▶ **What the task asks**: Repeat exactly the lines of the entries below from the one with "예외는 이 클래스를 상속" through the one with "접근 허가 여부를 판단", both ends included, and nothing else.

[Provided data — start]

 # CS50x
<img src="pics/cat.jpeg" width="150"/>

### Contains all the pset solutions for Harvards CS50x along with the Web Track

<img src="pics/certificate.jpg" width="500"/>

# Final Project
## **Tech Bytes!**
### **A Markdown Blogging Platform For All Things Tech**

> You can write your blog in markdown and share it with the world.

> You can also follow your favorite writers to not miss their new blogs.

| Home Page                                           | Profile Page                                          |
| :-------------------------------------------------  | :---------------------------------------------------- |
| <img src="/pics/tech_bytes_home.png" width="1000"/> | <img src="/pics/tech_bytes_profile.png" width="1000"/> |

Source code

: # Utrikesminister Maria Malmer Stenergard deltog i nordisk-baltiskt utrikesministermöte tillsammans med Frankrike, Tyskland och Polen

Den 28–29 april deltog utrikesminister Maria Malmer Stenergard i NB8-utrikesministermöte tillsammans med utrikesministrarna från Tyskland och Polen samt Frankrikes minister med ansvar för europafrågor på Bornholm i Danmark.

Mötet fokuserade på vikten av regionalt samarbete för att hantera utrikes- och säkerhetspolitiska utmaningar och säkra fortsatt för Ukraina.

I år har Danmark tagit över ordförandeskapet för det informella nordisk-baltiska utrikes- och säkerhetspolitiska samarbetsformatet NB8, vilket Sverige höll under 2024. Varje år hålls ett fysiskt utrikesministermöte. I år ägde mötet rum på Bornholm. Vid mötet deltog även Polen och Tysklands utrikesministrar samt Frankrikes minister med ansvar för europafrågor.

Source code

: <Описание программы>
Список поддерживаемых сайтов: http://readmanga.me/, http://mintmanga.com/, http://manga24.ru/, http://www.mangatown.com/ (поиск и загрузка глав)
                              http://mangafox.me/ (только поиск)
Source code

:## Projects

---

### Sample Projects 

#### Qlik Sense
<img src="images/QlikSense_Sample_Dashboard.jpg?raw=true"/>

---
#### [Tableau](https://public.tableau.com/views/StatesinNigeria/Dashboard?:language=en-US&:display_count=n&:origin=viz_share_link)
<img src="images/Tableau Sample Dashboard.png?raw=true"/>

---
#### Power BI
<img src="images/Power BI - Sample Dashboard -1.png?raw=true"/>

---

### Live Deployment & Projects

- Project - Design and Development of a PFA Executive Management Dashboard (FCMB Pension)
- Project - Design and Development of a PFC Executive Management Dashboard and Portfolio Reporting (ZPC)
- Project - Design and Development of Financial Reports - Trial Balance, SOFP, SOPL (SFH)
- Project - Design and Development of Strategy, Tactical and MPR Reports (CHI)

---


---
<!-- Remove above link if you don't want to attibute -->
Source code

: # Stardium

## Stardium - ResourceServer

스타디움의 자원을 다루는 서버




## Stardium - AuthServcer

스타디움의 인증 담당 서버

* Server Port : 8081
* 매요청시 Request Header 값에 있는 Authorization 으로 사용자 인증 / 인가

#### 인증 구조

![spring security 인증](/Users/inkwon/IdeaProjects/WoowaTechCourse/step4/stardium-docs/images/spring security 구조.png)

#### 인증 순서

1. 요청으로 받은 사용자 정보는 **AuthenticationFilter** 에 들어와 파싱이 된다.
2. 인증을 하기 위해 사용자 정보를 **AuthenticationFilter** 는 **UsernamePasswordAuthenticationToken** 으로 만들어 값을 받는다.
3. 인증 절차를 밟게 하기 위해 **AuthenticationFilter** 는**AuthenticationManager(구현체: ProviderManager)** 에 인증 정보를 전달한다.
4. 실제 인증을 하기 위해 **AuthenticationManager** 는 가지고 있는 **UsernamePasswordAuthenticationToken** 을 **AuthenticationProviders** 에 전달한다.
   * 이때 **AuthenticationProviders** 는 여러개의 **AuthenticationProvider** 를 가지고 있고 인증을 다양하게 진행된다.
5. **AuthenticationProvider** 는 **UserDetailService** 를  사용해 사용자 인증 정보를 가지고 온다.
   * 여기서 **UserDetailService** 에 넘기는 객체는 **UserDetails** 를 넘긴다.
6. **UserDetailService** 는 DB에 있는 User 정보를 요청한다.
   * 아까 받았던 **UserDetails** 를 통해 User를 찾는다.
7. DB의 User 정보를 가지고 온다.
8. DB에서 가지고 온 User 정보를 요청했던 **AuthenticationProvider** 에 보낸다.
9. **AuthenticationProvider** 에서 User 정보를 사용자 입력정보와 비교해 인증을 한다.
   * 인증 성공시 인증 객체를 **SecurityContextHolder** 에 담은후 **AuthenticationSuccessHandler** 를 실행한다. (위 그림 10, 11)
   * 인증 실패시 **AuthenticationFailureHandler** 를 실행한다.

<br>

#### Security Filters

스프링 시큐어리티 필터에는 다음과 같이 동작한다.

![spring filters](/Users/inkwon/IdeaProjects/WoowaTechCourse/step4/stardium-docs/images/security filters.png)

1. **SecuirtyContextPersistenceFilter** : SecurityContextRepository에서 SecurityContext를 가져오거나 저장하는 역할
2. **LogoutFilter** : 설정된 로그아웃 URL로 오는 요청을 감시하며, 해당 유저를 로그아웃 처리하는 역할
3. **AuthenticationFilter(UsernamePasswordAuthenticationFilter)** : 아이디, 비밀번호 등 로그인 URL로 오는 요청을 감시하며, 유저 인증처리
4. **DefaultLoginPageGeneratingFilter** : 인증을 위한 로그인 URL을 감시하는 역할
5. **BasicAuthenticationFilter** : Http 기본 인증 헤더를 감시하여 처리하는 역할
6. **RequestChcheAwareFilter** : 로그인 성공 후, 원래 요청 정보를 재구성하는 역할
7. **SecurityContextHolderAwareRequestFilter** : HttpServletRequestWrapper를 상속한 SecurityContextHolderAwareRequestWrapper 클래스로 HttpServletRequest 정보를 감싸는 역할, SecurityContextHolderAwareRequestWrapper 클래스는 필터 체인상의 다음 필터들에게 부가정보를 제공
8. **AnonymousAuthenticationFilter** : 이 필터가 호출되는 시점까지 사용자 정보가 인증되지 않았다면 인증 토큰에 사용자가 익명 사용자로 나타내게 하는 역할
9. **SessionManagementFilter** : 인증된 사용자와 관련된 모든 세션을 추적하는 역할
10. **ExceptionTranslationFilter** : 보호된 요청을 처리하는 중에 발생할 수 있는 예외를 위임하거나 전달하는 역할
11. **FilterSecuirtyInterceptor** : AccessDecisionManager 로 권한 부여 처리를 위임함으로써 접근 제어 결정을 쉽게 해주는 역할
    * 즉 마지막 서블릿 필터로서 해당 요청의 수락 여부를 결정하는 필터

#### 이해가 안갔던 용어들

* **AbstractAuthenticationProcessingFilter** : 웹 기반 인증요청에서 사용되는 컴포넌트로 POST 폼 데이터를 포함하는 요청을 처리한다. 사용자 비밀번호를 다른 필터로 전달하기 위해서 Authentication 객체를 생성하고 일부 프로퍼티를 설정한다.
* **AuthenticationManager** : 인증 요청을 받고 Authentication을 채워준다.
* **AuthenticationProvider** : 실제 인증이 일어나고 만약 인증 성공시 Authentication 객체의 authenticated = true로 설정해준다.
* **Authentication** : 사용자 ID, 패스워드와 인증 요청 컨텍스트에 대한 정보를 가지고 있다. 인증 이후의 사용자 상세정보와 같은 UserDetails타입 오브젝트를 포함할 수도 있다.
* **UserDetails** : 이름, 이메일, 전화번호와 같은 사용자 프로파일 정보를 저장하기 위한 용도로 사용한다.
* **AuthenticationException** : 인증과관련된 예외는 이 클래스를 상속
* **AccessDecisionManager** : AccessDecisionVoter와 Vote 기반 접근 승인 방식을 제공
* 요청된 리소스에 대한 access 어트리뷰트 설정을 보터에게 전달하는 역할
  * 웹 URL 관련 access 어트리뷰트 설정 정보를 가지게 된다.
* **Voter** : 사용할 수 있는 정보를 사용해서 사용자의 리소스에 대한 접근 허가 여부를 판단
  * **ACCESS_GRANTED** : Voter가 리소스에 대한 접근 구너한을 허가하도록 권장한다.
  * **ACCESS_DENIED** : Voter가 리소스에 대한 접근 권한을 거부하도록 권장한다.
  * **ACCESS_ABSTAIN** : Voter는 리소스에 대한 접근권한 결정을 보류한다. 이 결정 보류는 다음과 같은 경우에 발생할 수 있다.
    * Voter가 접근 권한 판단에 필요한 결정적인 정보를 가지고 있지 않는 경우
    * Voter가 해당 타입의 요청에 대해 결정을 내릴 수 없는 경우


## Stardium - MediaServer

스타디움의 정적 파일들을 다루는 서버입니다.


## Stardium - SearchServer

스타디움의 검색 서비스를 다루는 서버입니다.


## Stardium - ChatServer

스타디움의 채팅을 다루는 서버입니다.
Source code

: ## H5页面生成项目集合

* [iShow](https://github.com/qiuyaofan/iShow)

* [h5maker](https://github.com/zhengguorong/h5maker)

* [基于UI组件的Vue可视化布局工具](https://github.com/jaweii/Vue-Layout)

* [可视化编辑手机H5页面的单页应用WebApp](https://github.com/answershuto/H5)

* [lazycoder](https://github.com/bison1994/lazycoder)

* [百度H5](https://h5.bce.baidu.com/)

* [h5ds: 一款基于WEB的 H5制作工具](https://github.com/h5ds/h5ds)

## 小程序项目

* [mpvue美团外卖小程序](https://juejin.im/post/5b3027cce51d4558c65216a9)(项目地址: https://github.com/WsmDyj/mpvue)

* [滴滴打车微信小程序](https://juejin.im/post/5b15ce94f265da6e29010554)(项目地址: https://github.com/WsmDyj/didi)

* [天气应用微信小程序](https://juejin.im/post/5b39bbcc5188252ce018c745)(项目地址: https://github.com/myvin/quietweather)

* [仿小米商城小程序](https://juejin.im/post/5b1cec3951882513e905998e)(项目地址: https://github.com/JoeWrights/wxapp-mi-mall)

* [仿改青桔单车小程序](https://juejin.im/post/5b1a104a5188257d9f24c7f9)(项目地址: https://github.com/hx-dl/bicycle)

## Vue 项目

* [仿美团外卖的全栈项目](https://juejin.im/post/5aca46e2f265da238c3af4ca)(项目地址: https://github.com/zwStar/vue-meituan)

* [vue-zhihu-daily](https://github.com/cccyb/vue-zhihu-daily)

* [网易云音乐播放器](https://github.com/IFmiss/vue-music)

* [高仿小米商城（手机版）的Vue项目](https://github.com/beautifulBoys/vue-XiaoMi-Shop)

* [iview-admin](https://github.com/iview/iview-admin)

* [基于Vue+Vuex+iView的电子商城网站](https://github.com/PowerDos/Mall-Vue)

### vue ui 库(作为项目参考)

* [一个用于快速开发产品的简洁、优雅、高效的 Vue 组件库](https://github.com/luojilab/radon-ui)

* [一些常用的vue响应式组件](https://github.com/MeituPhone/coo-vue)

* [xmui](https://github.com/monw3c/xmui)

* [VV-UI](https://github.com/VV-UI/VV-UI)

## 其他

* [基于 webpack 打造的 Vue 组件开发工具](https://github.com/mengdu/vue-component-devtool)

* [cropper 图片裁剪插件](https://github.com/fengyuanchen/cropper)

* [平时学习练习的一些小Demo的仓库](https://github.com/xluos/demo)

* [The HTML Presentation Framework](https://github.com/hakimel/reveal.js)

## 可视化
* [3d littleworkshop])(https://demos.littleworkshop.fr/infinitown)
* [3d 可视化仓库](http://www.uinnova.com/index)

[Provided data — finish]

▶ **Exercise answer**:
* **AuthenticationException** : 인증과관련된 예외는 이 클래스를 상속
* **AccessDecisionManager** : AccessDecisionVoter와 Vote 기반 접근 승인 방식을 제공
* 요청된 리소스에 대한 access 어트리뷰트 설정을 보터에게 전달하는 역할
  * 웹 URL 관련 access 어트리뷰트 설정 정보를 가지게 된다.
* **Voter** : 사용할 수 있는 정보를 사용해서 사용자의 리소스에 대한 접근 허가 여부를 판단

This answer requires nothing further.